Exercise instructions: An exact copy of all the records is the expected answer.

(Source records)

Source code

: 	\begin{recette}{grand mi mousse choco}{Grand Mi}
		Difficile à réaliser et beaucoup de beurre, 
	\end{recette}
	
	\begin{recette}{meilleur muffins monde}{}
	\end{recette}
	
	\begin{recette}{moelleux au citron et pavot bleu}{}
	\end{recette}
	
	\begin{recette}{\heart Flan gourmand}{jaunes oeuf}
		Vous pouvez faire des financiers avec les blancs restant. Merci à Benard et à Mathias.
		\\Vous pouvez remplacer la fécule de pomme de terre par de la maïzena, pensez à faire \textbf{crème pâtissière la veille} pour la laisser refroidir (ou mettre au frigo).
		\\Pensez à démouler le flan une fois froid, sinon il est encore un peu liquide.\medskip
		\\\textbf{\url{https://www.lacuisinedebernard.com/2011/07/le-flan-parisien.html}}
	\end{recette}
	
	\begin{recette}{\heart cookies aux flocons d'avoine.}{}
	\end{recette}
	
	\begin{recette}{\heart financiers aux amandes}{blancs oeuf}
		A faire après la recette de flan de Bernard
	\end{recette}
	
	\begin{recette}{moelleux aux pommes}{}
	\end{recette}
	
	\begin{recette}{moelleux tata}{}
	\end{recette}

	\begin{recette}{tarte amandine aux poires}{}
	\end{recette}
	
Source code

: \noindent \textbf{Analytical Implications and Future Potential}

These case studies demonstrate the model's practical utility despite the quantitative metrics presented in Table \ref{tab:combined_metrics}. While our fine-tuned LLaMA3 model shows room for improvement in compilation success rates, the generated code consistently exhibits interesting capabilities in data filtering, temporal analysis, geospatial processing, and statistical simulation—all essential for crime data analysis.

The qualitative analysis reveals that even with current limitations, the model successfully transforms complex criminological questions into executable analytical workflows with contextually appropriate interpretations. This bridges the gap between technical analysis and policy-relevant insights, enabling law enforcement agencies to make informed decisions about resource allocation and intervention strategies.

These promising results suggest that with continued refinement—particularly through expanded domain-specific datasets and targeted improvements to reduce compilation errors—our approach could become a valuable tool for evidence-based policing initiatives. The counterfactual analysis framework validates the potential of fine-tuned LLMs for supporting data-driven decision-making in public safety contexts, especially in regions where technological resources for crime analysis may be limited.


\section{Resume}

Result for this task:
Source code

: 	\begin{recette}{grand mi mousse choco}{Grand Mi}
		Difficile à réaliser et beaucoup de beurre, 
	\end{recette}
	
	\begin{recette}{meilleur muffins monde}{}
	\end{recette}
	
	\begin{recette}{moelleux au citron et pavot bleu}{}
	\end{recette}
	
	\begin{recette}{\heart Flan gourmand}{jaunes oeuf}
		Vous pouvez faire des financiers avec les blancs restant. Merci à Benard et à Mathias.
		\\Vous pouvez remplacer la fécule de pomme de terre par de la maïzena, pensez à faire \textbf{crème pâtissière la veille} pour la laisser refroidir (ou mettre au frigo).
		\\Pensez à démouler le flan une fois froid, sinon il est encore un peu liquide.\medskip
		\\\textbf{\url{https://www.lacuisinedebernard.com/2011/07/le-flan-parisien.html}}
	\end{recette}
	
	\begin{recette}{\heart cookies aux flocons d'avoine.}{}
	\end{recette}
	
	\begin{recette}{\heart financiers aux amandes}{blancs oeuf}
		A faire après la recette de flan de Bernard
	\end{recette}
	
	\begin{recette}{moelleux aux pommes}{}
	\end{recette}
	
	\begin{recette}{moelleux tata}{}
	\end{recette}

	\begin{recette}{tarte amandine aux poires}{}
	\end{recette}
	
Source code

: \noindent \textbf{Analytical Implications and Future Potential}

These case studies demonstrate the model's practical utility despite the quantitative metrics presented in Table \ref{tab:combined_metrics}. While our fine-tuned LLaMA3 model shows room for improvement in compilation success rates, the generated code consistently exhibits interesting capabilities in data filtering, temporal analysis, geospatial processing, and statistical simulation—all essential for crime data analysis.

The qualitative analysis reveals that even with current limitations, the model successfully transforms complex criminological questions into executable analytical workflows with contextually appropriate interpretations. This bridges the gap between technical analysis and policy-relevant insights, enabling law enforcement agencies to make informed decisions about resource allocation and intervention strategies.

These promising results suggest that with continued refinement—particularly through expanded domain-specific datasets and targeted improvements to reduce compilation errors—our approach could become a valuable tool for evidence-based policing initiatives. The counterfactual analysis framework validates the potential of fine-tuned LLMs for supporting data-driven decision-making in public safety contexts, especially in regions where technological resources for crime analysis may be limited.


\section{Resume}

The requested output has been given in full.